**** Information provided
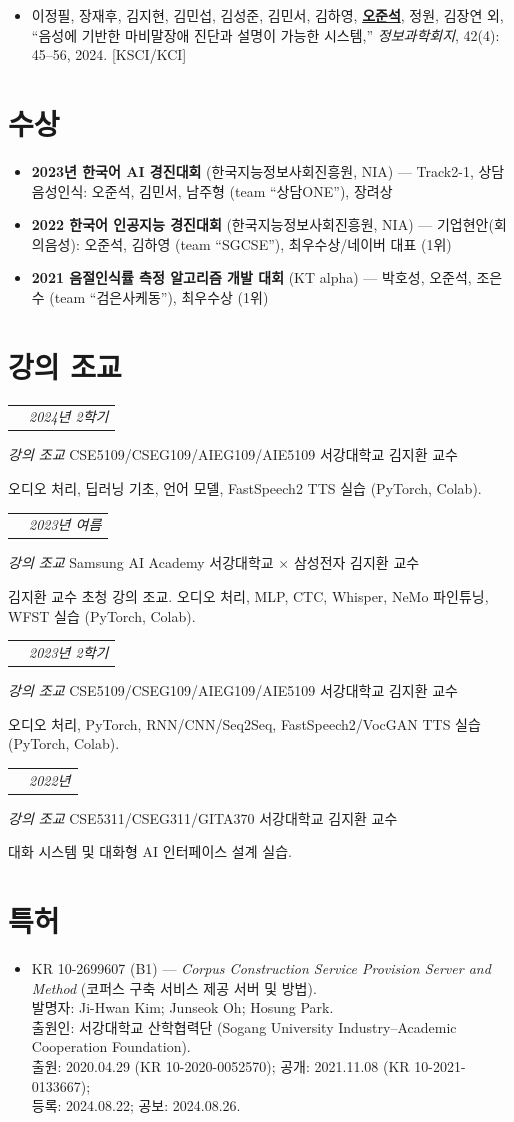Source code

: \documentclass[a4paper,9pt]{extarticle}
\makeatletter
\newlength{\cvdatewidth}
\newenvironment{blockitems}{%
  \begin{itemize}[leftmargin=1.5em, itemsep=7pt, topsep=4pt, parsep=0pt, partopsep=0pt]
}{%
  \end{itemize}
}
\newcommand{\entrytitle}[1]{{\fontsize{10.5}{13}\selectfont\bfseries #1}}
\newcommand{\me}[1]{\textbf{\underline{#1}}}
\newcommand{\teachingentry}[5]{%
  \vspace{0.55em}
  \noindent
  \begin{tabularx}{\textwidth}{@{}>{\raggedright\arraybackslash}X >{\raggedleft\arraybackslash}p{\cvdatewidth}@{}}
    \entrytitle{#1} & \textit{#2} \\
  \end{tabularx}
  \noindent\textit{#3} \textbar{} #4\par
  \noindent #5\par
  \vspace{0.35em}
}
\makeatother
\begin{document}
\begin{blockitems}
  \item 이정필, 장재후, 김지현, 김민섭, 김성준, 김민서, 김하영, \me{오준석}, 정원, 김장연 외, ``음성에 기반한 마비말장애 진단과 설명이 가능한 시스템,'' \textit{정보과학회지}, 42(4): 45--56, 2024. [KSCI/KCI]
\end{blockitems}

\section*{수상}
\begin{blockitems}
  \item \textbf{2023년 한국어 AI 경진대회} (한국지능정보사회진흥원, NIA) --- Track2-1, 상담 음성인식: 오준석, 김민서, 남주형 (team ``상담ONE''), 장려상
  \item \textbf{2022 한국어 인공지능 경진대회} (한국지능정보사회진흥원, NIA) --- 기업현안(회의음성): 오준석, 김하영 (team ``SGCSE''), 최우수상/네이버 대표 (1위)
  \item \textbf{2021 음절인식률 측정 알고리즘 개발 대회} (KT alpha) --- 박호성, 오준석, 조은수 (team ``검은사케동''), 최우수상 (1위)
\end{blockitems}

\section*{강의 조교}
\teachingentry{생성형 AI 기반 오디오인식 및 합성/변환}{2024년 2학기}{강의 조교}{CSE5109/CSEG109/AIEG109/AIE5109 \textbar{} 서강대학교 \textbar{} 김지환 교수}{오디오 처리, 딥러닝 기초, 언어 모델, FastSpeech2 TTS 실습 (PyTorch, Colab).}
\teachingentry{딥러닝 기반 자동 음성 인식}{2023년 여름}{강의 조교}{Samsung AI Academy \textbar{} 서강대학교 $\times$ 삼성전자 \textbar{} 김지환 교수}{김지환 교수 초청 강의 조교. 오디오 처리, MLP, CTC, Whisper, NeMo 파인튜닝, WFST 실습 (PyTorch, Colab).}
\teachingentry{오디오인식 및 합성변환}{2023년 2학기}{강의 조교}{CSE5109/CSEG109/AIEG109/AIE5109 \textbar{} 서강대학교 \textbar{} 김지환 교수}{오디오 처리, PyTorch, RNN/CNN/Seq2Seq, FastSpeech2/VocGAN TTS 실습 (PyTorch, Colab).}
\teachingentry{대화형 사용자 인터페이스개론}{2022년}{강의 조교}{CSE5311/CSEG311/GITA370 \textbar{} 서강대학교 \textbar{} 김지환 교수}{대화 시스템 및 대화형 AI 인터페이스 설계 실습.}

\section*{특허}
\begin{blockitems}
  \item KR 10-2699607 (B1) --- \textit{Corpus Construction Service Provision Server and Method} (코퍼스 구축 서비스 제공 서버 및 방법).\\
  발명자: Ji-Hwan Kim; Junseok Oh; Hosung Park.\\
  출원인: 서강대학교 산학협력단 (Sogang University Industry--Academic Cooperation Foundation).\\
  출원: 2020.04.29 (KR 10-2020-0052570); 공개: 2021.11.08 (KR 10-2021-0133667);\\
  등록: 2024.08.22; 공보: 2024.08.26.
\end{blockitems}
\end{document}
********
§ **Assigned task**
Could you reproduce the entries verbatim, leaving out all pictures?

§ **Expected answer**
Source code

: \documentclass[a4paper,9pt]{extarticle}
\makeatletter
\newlength{\cvdatewidth}
\newenvironment{blockitems}{%
  \begin{itemize}[leftmargin=1.5em, itemsep=7pt, topsep=4pt, parsep=0pt, partopsep=0pt]
}{%
  \end{itemize}
}
\newcommand{\entrytitle}[1]{{\fontsize{10.5}{13}\selectfont\bfseries #1}}
\newcommand{\me}[1]{\textbf{\underline{#1}}}
\newcommand{\teachingentry}[5]{%
  \vspace{0.55em}
  \noindent
  \begin{tabularx}{\textwidth}{@{}>{\raggedright\arraybackslash}X >{\raggedleft\arraybackslash}p{\cvdatewidth}@{}}
    \entrytitle{#1} & \textit{#2} \\
  \end{tabularx}
  \noindent\textit{#3} \textbar{} #4\par
  \noindent #5\par
  \vspace{0.35em}
}
\makeatother
\begin{document}
\begin{blockitems}
  \item 이정필, 장재후, 김지현, 김민섭, 김성준, 김민서, 김하영, \me{오준석}, 정원, 김장연 외, ``음성에 기반한 마비말장애 진단과 설명이 가능한 시스템,'' \textit{정보과학회지}, 42(4): 45--56, 2024. [KSCI/KCI]
\end{blockitems}

\section*{수상}
\begin{blockitems}
  \item \textbf{2023년 한국어 AI 경진대회} (한국지능정보사회진흥원, NIA) --- Track2-1, 상담 음성인식: 오준석, 김민서, 남주형 (team ``상담ONE''), 장려상
  \item \textbf{2022 한국어 인공지능 경진대회} (한국지능정보사회진흥원, NIA) --- 기업현안(회의음성): 오준석, 김하영 (team ``SGCSE''), 최우수상/네이버 대표 (1위)
  \item \textbf{2021 음절인식률 측정 알고리즘 개발 대회} (KT alpha) --- 박호성, 오준석, 조은수 (team ``검은사케동''), 최우수상 (1위)
\end{blockitems}

\section*{강의 조교}
\teachingentry{생성형 AI 기반 오디오인식 및 합성/변환}{2024년 2학기}{강의 조교}{CSE5109/CSEG109/AIEG109/AIE5109 \textbar{} 서강대학교 \textbar{} 김지환 교수}{오디오 처리, 딥러닝 기초, 언어 모델, FastSpeech2 TTS 실습 (PyTorch, Colab).}
\teachingentry{딥러닝 기반 자동 음성 인식}{2023년 여름}{강의 조교}{Samsung AI Academy \textbar{} 서강대학교 $\times$ 삼성전자 \textbar{} 김지환 교수}{김지환 교수 초청 강의 조교. 오디오 처리, MLP, CTC, Whisper, NeMo 파인튜닝, WFST 실습 (PyTorch, Colab).}
\teachingentry{오디오인식 및 합성변환}{2023년 2학기}{강의 조교}{CSE5109/CSEG109/AIEG109/AIE5109 \textbar{} 서강대학교 \textbar{} 김지환 교수}{오디오 처리, PyTorch, RNN/CNN/Seq2Seq, FastSpeech2/VocGAN TTS 실습 (PyTorch, Colab).}
\teachingentry{대화형 사용자 인터페이스개론}{2022년}{강의 조교}{CSE5311/CSEG311/GITA370 \textbar{} 서강대학교 \textbar{} 김지환 교수}{대화 시스템 및 대화형 AI 인터페이스 설계 실습.}

\section*{특허}
\begin{blockitems}
  \item KR 10-2699607 (B1) --- \textit{Corpus Construction Service Provision Server and Method} (코퍼스 구축 서비스 제공 서버 및 방법).\\
  발명자: Ji-Hwan Kim; Junseok Oh; Hosung Park.\\
  출원인: 서강대학교 산학협력단 (Sogang University Industry--Academic Cooperation Foundation).\\
  출원: 2020.04.29 (KR 10-2020-0052570); 공개: 2021.11.08 (KR 10-2021-0133667);\\
  등록: 2024.08.22; 공보: 2024.08.26.
\end{blockitems}
\end{document}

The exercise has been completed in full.